The results of a new national survey in part by Northwestern researchers show these young people — aged 13 to 17 — believe crucial topics surrounding sexual orientation and gender identity are being omitted from sexual health-education programs.

In the new study, published in The Journal of Sex Research, one survey respondent said, “I wish I was taught about gay sex, sexual orientation, and all the other controversial topics that [are deemed] ‘grooming.’ When kids aren’t taught good sex ed, they learn how to do it in an unhealthy way from other sources like the internet or word of mouth. If we teach children about these topics, they’ll be safer when they become teenagers.”

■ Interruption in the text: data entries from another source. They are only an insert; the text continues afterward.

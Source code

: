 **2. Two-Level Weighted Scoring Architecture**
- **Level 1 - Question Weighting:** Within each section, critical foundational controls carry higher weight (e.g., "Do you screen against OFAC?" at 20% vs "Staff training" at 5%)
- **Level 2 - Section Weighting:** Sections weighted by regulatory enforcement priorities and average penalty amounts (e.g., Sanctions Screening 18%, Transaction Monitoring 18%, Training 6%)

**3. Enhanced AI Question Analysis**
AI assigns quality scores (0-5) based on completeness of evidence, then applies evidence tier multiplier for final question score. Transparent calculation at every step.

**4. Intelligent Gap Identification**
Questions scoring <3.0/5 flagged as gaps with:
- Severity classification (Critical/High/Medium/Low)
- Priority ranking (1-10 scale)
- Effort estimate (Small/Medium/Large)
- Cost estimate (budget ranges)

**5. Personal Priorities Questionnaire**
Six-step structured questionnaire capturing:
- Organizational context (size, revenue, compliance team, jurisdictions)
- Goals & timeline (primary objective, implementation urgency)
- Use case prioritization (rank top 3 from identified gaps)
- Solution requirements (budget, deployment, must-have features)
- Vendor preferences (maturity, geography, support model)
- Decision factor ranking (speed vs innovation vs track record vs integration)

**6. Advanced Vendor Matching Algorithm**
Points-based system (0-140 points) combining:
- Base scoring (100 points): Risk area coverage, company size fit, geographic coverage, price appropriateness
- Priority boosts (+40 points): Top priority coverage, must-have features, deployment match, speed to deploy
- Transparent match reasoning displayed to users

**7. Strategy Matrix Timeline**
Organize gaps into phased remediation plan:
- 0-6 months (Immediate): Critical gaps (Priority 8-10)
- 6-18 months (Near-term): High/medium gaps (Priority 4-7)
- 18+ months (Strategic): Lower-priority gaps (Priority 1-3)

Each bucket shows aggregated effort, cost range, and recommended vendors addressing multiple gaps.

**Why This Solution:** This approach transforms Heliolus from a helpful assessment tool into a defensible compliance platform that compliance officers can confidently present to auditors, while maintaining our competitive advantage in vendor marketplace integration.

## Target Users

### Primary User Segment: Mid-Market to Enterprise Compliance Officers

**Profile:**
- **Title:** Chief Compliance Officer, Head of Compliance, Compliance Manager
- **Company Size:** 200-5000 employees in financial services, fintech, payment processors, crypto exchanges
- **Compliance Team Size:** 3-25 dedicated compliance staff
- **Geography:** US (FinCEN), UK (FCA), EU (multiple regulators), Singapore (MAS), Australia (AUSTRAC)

Experts who led the study say the addition of key items in the curricula could be “life-saving.”

“LGBTQ+ youth expressed a strong desire to learn more about topics related to their sexual orientation and gender identity, highlighting a critical gap in existing curricula,” said study author Erica Szkody, a postdoctoral research associate at Northwestern University Feinberg School of Medicine who led the data collection for the study.

“Despite the well-known benefits of comprehensive sexual health education, the majority of school sexual health-education curricula in the U.S. is non-comprehensive and excludes LGBTQ+ students,” she said. “Our analyses underscore the extent of this exclusion.”

Szkody works in the Lab for Scalable Mental Health, which is directed by Jessica Schleider, associate professor of medical social sciences and pediatrics at Feinberg.

Of more than 800 survey respondents, most participants reported a lack of LGBTQ+ content in their sexual health-education experiences.

“I wish others understood that while the anatomy-related knowledge is important, we need sexual [health] education that is relevant to today’s world,” a survey respondent said. “This involves sexual [health] education [about] dangers and safety on the Internet, [same-sex/gender] relations, and education geared towards attraction and feelings rather than a lesson only [regarding] heterosexual procreation. I wish they took our real-life experiences and insecurities into account.”

To educate themselves on sexual health, most respondents were using extracurricular sources including online spaces, friends and personal experiences with sexual exploration. The authors found these extracurricular sources are frequently preferred by LGBTQ+ youth but may lack accuracy and reliability.

Overall, participants described feeling marginalized by curricula that were based on abstinence-only approaches, religious principles or contained oppressive and suppressive elements, such as negative remarks about LGBTQ+ individuals or skipping required LGBTQ+ content altogether.

The survey provided LGBTQ+ young people the opportunity to openly share on their experiences and recommendations for change regarding sexual health education. These suggestions included:

  • More LGBTQ+ content in sexual health education curricula, as well as more detail on healthy and diverse relationships (e.g., non-monogamy, polyamory), consent, safety in relationships and communication skills.
  • Creating safe and supportive spaces while considering legitimate fears due to a possible increase in bullying, as they had heard students make fun of the material or use discriminatory language during past implementation.
  • Updating sexual health-education materials to reflect LGBTQ+ lived experiences, history and risk factors.
  • Creating sexual health interventions focused on LGBTQ+ experiences and concerns. Improving access to reliable sexual health information.
  • Creating more accessible sexual-health information via other avenues, such as online and through mobile applications.